To model the relation between pore geometry and elasticity attributes, we used the EIAS (equivalent inclusion-average stress) model (Endres and Knight, 1997), which is consistent with Gassmann equation at low frequencies and with the Hashin-Shtrikman bounds when applied to two-phase systems. Moreover, we used the EIAS-Zener model that generalizes the EIAS model to the full frequency range, by incorporating the Zener (standard linear solid) model (Cheng et al., 2020). The crack porosity, average crack aspect ratio and quality factors and phase velocities were obtained as a function of frequency by fitting experimental data at the unrelaxed and relaxed states.
RPTs establish a link between the reservoir properties (e.g., porosity, fluid saturation, clay content, etc) and the elastic properties, such as velocity, density, impedance, and wet-rock stiffness moduli (Carcione and Avseth, 2015; Hao et al., 2016; Li et al., 2019; Tan et al., 2020). Pang et al. (2019) used the P-wave quality factor and impedance to build RPTs, and shown that the estimated porosity and saturation are consistent with actual gas production results and well-log data. Gegenhuber and Pupos (2015) used RPTs based on VP/VS and acoustic impedance applied to carbonate samples.
We used VP/VS, impedance and density to build 3D RPTs, based on the EIAS model and the Zener frequency kernels, to characterize the relation between elastic properties and reservoir attributes, i.e., equant porosity and crack porosity and aspect ratio (Carcione, 2014).
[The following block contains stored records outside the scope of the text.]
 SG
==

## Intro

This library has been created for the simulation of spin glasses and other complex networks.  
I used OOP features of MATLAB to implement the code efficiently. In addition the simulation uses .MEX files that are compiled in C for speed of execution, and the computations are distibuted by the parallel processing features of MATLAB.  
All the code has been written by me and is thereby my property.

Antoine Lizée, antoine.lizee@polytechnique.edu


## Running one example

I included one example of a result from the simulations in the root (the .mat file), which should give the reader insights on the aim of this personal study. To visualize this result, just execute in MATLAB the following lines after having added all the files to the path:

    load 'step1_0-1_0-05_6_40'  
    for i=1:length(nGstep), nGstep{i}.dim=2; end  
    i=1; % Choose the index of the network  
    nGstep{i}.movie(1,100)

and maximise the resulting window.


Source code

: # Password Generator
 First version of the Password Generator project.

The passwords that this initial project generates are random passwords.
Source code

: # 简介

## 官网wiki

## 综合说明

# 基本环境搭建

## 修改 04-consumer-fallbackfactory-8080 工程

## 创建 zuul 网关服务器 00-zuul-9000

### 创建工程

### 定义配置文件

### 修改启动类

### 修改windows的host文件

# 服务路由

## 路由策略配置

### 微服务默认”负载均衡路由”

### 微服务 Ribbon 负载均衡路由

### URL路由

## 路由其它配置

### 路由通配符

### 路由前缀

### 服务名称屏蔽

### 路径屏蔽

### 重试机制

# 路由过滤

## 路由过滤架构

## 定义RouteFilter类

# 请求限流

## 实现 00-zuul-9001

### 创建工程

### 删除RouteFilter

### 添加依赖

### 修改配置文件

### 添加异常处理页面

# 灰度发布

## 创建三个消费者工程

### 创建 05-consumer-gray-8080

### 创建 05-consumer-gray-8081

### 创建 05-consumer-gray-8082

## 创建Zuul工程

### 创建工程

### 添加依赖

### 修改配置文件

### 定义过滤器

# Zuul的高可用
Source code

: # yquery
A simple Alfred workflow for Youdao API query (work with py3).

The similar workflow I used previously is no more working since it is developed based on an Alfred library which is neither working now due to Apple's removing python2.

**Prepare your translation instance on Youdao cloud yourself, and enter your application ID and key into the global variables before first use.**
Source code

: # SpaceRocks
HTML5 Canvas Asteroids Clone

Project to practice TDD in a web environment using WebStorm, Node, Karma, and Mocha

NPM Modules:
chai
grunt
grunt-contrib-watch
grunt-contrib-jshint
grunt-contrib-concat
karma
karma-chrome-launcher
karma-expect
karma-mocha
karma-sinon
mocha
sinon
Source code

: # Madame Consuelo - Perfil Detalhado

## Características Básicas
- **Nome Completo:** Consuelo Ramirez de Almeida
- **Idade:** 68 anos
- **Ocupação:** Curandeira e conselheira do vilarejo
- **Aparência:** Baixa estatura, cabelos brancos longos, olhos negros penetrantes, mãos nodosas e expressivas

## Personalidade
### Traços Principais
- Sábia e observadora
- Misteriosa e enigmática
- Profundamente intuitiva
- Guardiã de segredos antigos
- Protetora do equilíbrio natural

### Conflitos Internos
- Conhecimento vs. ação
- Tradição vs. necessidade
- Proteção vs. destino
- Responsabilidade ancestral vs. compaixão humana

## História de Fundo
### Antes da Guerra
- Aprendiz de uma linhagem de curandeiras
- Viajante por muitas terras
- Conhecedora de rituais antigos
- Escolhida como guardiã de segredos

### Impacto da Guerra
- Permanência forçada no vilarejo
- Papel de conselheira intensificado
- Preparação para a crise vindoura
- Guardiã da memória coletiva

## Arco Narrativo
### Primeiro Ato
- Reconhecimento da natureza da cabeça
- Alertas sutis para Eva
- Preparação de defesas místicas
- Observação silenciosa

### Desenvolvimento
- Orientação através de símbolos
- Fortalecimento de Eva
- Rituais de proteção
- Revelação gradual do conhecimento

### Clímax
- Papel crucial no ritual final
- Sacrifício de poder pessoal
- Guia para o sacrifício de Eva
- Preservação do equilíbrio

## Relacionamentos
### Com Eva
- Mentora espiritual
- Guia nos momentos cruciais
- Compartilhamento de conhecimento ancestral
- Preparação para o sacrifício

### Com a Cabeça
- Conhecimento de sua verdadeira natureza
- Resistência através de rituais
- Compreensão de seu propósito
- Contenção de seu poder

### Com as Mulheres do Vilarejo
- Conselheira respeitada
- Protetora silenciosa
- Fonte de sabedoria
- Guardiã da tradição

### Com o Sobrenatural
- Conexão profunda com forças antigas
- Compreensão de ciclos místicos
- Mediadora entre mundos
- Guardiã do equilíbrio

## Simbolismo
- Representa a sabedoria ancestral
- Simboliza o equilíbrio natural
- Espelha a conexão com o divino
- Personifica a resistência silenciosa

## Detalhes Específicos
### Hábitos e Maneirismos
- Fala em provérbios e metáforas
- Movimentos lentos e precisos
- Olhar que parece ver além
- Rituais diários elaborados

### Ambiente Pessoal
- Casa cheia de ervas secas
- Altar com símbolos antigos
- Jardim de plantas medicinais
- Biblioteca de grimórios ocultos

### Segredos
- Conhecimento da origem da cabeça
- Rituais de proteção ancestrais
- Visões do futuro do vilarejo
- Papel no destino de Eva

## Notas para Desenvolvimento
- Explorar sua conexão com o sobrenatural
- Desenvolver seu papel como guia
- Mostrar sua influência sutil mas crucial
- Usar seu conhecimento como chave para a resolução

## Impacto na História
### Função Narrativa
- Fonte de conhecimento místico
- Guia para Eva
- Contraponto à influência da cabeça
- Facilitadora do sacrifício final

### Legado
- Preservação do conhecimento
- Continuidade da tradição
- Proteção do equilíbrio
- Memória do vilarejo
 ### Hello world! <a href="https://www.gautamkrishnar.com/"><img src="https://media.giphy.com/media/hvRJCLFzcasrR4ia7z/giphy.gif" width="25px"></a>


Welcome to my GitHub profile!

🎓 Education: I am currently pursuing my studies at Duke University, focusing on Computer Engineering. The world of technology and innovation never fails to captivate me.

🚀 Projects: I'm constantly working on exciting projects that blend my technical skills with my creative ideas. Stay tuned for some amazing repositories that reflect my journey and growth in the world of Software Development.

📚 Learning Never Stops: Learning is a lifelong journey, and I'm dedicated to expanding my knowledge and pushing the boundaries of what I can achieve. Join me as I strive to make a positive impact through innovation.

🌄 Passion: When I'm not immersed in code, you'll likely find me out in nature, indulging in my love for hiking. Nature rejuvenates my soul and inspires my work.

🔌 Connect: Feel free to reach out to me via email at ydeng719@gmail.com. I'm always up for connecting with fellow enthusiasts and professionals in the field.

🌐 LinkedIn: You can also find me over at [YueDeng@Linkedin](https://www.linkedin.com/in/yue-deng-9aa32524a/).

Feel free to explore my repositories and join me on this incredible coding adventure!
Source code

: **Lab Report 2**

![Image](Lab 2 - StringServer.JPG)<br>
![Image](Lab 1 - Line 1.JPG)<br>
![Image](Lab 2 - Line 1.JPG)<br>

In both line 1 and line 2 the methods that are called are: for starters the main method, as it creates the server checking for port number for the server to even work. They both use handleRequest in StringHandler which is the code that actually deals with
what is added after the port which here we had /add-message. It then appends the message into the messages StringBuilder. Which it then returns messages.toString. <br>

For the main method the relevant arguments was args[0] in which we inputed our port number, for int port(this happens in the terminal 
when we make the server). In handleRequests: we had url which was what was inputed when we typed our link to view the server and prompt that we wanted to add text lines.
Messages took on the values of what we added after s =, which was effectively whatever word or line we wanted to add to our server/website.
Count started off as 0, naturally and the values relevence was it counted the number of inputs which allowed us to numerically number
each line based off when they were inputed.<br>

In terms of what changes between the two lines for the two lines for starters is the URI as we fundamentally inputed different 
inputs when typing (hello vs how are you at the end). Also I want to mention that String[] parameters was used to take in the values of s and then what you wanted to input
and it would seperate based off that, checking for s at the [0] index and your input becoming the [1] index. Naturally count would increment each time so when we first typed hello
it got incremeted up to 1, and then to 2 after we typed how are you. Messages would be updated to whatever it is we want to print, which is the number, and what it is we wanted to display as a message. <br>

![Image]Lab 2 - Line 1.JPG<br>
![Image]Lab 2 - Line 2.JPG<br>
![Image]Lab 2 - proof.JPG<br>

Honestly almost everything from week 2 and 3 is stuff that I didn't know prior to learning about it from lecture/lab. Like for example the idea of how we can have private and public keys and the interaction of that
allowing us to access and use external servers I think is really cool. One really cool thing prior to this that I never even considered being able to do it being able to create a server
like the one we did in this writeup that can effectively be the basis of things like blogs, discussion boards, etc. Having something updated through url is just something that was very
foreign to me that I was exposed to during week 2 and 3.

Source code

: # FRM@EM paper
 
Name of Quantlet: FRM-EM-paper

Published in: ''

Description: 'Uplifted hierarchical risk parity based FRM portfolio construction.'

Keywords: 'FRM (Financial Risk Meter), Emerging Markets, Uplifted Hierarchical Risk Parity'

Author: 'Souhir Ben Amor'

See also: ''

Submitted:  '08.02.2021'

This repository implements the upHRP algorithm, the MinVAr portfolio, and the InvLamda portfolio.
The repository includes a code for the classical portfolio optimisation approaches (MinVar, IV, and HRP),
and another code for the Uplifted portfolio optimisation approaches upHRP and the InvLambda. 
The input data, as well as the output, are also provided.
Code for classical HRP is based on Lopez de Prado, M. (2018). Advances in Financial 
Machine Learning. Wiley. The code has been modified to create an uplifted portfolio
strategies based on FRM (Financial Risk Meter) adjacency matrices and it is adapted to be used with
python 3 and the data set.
The templates were calibrated with ultrasonic, log and seismic data. Thereafter, a quantitative interpretation of those attributes can be performed by superposing the seismic-inversion data on the templates.
The Study Area
The reservoir in the Xujiahe formation of the western Sichuan Basin (China) belongs to the braided river delta sedimentary system. The main mineral components are quartz, feldspar, rock debris, mica, and heavy minerals. The size of the mineral particles is mainly medium to fine, most sandstones are sorted well, and the crushed particles are medium to poorly rounded. These sandstone reservoirs, of low porosity and permeability, have a high crack density and a heterogeneous distribution of pore fluids, due to long-term diagenesis.
Rock Specimens and Data
Fifteen samples were collected at approximately 2 km depth. They have low porosity and permeability, and are mainly composed of quartz, feldspar and rare clay. Moreover, there are calcite and quartz cementation in intergranular pores, and cracks. The ultrasonic experiments measurements (samples TSA1-TSA15) follow the experimental set-up of Guo et al. (2009), which is composed of a high pressure vessel and several units to control the temperature and the confining and pore pressures, and perform acoustic wave testing. The acquisition rate for ultrasonic waveforms (1 MHz) is 50 M/s and the time resolution is 0.02 μs.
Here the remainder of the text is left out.